I was going to yell something back, but Bitter interrupted me. “Don’t try to argue with Sybil. It’s hopeless. I’ll try and get you the yellow gluons, Joe, but Nancy will have to be the one to get blunzed.”
“All right,” I sighed. “But what are you going to wish for, Nancy? Make sure you get me back my right body, and get Harry and Sondra and me out of trouble with the law.”
“I’ll wish what I like,” said Nancy tartly. That Sybil was a bad example, a real troublemaker.
“I made a big wish once,” said Alwin suddenly. “It was a long time ago. I was involved with a dangerous experiment—an experiment even more dangerous than yours, Joe. It gave me endless power, but the world was being destroyed. I had to use my power to renormalize reality. I had to use my power to get rid of my power.”
“Do all the wish stories have to end that way?” protested Nancy. “With everyone back where they started?”
“One could argue that the world is perfect just as it is,” said Bitter. “The world is the sum of all our wishes about it. And all of us are aspects of the One.”
“I understand,” said Nancy softly. “I understand, Alwin.”
“Well, I sure don’t,” I said, rising to my feet. My skirt was rucked up awkwardly around my waist. I patted at my big hips, trying to smooth the fabric down. “Come on, Dr. Bitter, less talk and more action. Let’s go get those gluons.”
“All right. I’ll make a phone call first.”
Nancy and I said goodbye to Serena while Bitter made his call. Sybil kept staring at me in curiosity. She seemed fascinated by the idea of a man trying to move a woman’s body around.
“Don’t you like being a woman?” she asked me finally.
“No, it’s too hard. There’s a fairy tale about that too, isn’t there?”

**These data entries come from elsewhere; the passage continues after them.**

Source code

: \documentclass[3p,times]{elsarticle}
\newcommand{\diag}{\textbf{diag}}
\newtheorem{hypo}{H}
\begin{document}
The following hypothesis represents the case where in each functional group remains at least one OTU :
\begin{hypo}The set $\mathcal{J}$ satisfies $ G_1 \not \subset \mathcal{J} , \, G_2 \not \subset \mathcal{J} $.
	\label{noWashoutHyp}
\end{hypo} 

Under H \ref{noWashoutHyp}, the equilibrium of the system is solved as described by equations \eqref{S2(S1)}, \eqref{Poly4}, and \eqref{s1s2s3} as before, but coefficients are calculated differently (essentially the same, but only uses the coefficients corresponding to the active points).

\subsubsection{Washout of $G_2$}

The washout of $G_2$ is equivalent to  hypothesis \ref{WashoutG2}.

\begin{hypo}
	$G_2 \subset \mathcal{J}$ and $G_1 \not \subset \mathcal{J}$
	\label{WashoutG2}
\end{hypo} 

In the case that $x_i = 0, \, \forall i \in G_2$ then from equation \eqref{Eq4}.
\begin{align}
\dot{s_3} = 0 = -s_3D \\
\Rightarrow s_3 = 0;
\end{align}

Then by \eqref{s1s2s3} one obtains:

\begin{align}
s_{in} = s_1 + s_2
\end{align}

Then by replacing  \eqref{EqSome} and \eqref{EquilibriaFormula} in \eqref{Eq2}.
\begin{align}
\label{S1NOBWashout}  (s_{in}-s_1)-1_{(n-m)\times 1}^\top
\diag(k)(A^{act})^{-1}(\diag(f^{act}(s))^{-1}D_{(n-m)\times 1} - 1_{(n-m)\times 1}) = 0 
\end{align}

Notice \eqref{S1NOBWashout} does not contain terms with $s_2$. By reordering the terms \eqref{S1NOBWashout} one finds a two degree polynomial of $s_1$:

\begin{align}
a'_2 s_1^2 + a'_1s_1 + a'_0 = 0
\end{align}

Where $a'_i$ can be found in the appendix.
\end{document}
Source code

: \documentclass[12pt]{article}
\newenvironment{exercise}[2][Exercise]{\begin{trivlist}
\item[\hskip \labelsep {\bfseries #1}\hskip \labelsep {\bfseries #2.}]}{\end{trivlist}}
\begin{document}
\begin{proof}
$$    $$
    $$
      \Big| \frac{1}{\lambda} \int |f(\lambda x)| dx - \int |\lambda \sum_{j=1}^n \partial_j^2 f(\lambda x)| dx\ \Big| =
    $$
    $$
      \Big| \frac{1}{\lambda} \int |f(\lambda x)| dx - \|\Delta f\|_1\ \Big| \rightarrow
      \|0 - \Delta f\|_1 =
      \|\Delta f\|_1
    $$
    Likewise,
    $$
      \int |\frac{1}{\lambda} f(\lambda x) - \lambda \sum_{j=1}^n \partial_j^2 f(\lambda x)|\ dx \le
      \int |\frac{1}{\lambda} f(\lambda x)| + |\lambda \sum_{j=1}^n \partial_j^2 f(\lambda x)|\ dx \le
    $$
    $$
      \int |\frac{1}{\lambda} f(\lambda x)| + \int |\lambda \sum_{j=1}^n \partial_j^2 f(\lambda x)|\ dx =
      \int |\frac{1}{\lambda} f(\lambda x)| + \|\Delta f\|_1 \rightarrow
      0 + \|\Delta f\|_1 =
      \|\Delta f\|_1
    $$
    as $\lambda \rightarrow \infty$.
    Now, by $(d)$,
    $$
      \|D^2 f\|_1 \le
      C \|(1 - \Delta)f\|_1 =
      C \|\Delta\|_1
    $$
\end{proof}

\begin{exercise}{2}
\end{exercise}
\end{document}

“That’s right,” said Sybil. “‘The Farmer Who Would Keep House.’” Her soft eyes were dancing and her broad mouth was amused. It was hard to stay mad at this woman.
“Can you watch Serena just a little longer?” asked Nancy.
“I have to go meet a friend,” said Sybil. “But my daughter Ida will be home from school soon. She’ll keep an eye on Serena. Make a good wish, Nancy!”
“It’s all set,” said Bitter, coming back into the room. “Tri Lu has some yellow gluons you can have for one million dollars.”
“Let’s go.”
Alwin and Nancy and I set out on foot. Lu’s office wasn’t far.